## WHAT IS REQUIRED
Could you copy the records below exactly, keeping none of the images?

++++++

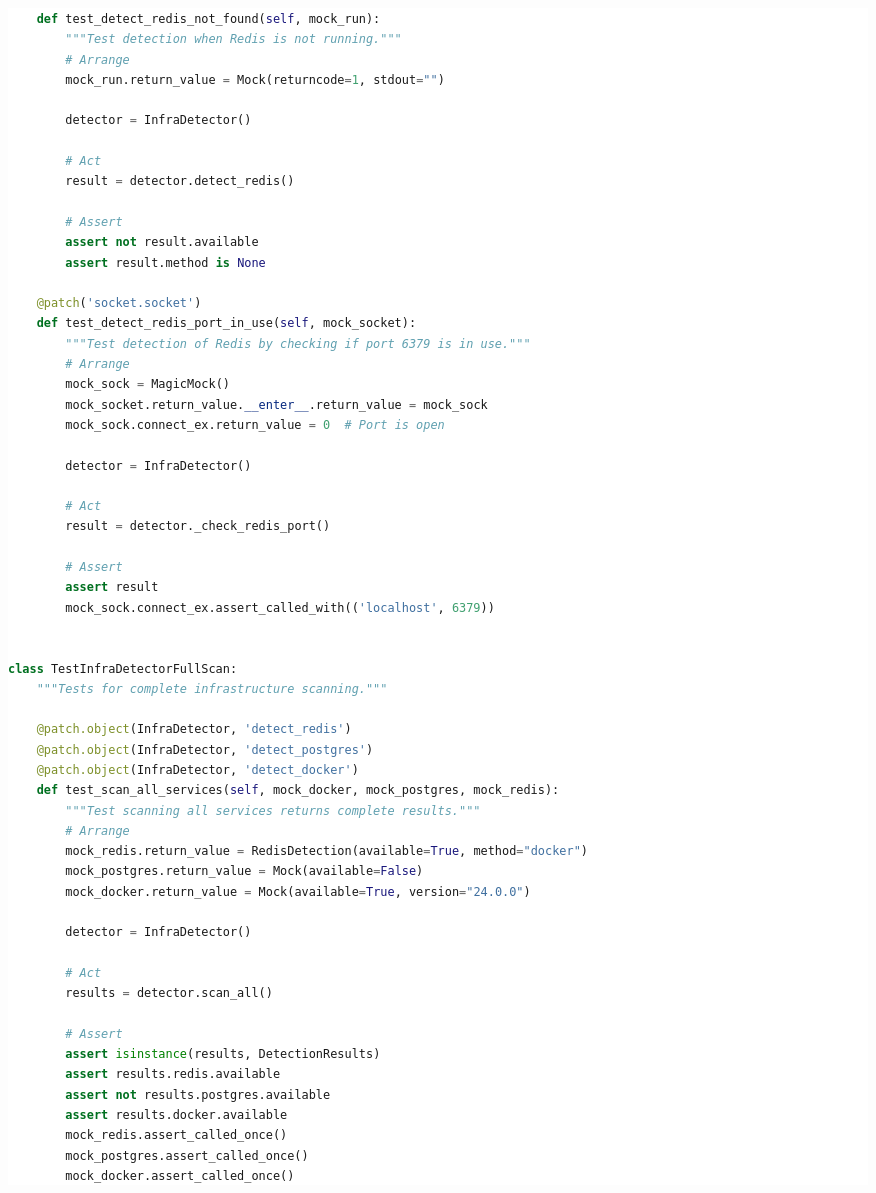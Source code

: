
 ```python
    def test_detect_redis_not_found(self, mock_run):
        """Test detection when Redis is not running."""
        # Arrange
        mock_run.return_value = Mock(returncode=1, stdout="")

        detector = InfraDetector()

        # Act
        result = detector.detect_redis()

        # Assert
        assert not result.available
        assert result.method is None

    @patch('socket.socket')
    def test_detect_redis_port_in_use(self, mock_socket):
        """Test detection of Redis by checking if port 6379 is in use."""
        # Arrange
        mock_sock = MagicMock()
        mock_socket.return_value.__enter__.return_value = mock_sock
        mock_sock.connect_ex.return_value = 0  # Port is open

        detector = InfraDetector()

        # Act
        result = detector._check_redis_port()

        # Assert
        assert result
        mock_sock.connect_ex.assert_called_with(('localhost', 6379))


class TestInfraDetectorFullScan:
    """Tests for complete infrastructure scanning."""

    @patch.object(InfraDetector, 'detect_redis')
    @patch.object(InfraDetector, 'detect_postgres')
    @patch.object(InfraDetector, 'detect_docker')
    def test_scan_all_services(self, mock_docker, mock_postgres, mock_redis):
        """Test scanning all services returns complete results."""
        # Arrange
        mock_redis.return_value = RedisDetection(available=True, method="docker")
        mock_postgres.return_value = Mock(available=False)
        mock_docker.return_value = Mock(available=True, version="24.0.0")

        detector = InfraDetector()

        # Act
        results = detector.scan_all()

        # Assert
        assert isinstance(results, DetectionResults)
        assert results.redis.available
        assert not results.postgres.available
        assert results.docker.available
        mock_redis.assert_called_once()
        mock_postgres.assert_called_once()
        mock_docker.assert_called_once()
```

++++++

## EXERCISE ANSWER
Source code

:
 ```python
    def test_detect_redis_not_found(self, mock_run):
        """Test detection when Redis is not running."""
        # Arrange
        mock_run.return_value = Mock(returncode=1, stdout="")

        detector = InfraDetector()

        # Act
        result = detector.detect_redis()

        # Assert
        assert not result.available
        assert result.method is None

    @patch('socket.socket')
    def test_detect_redis_port_in_use(self, mock_socket):
        """Test detection of Redis by checking if port 6379 is in use."""
        # Arrange
        mock_sock = MagicMock()
        mock_socket.return_value.__enter__.return_value = mock_sock
        mock_sock.connect_ex.return_value = 0  # Port is open

        detector = InfraDetector()

        # Act
        result = detector._check_redis_port()

        # Assert
        assert result
        mock_sock.connect_ex.assert_called_with(('localhost', 6379))


class TestInfraDetectorFullScan:
    """Tests for complete infrastructure scanning."""

    @patch.object(InfraDetector, 'detect_redis')
    @patch.object(InfraDetector, 'detect_postgres')
    @patch.object(InfraDetector, 'detect_docker')
    def test_scan_all_services(self, mock_docker, mock_postgres, mock_redis):
        """Test scanning all services returns complete results."""
        # Arrange
        mock_redis.return_value = RedisDetection(available=True, method="docker")
        mock_postgres.return_value = Mock(available=False)
        mock_docker.return_value = Mock(available=True, version="24.0.0")

        detector = InfraDetector()

        # Act
        results = detector.scan_all()

        # Assert
        assert isinstance(results, DetectionResults)
        assert results.redis.available
        assert not results.postgres.available
        assert results.docker.available
        mock_redis.assert_called_once()
        mock_postgres.assert_called_once()
        mock_docker.assert_called_once()
```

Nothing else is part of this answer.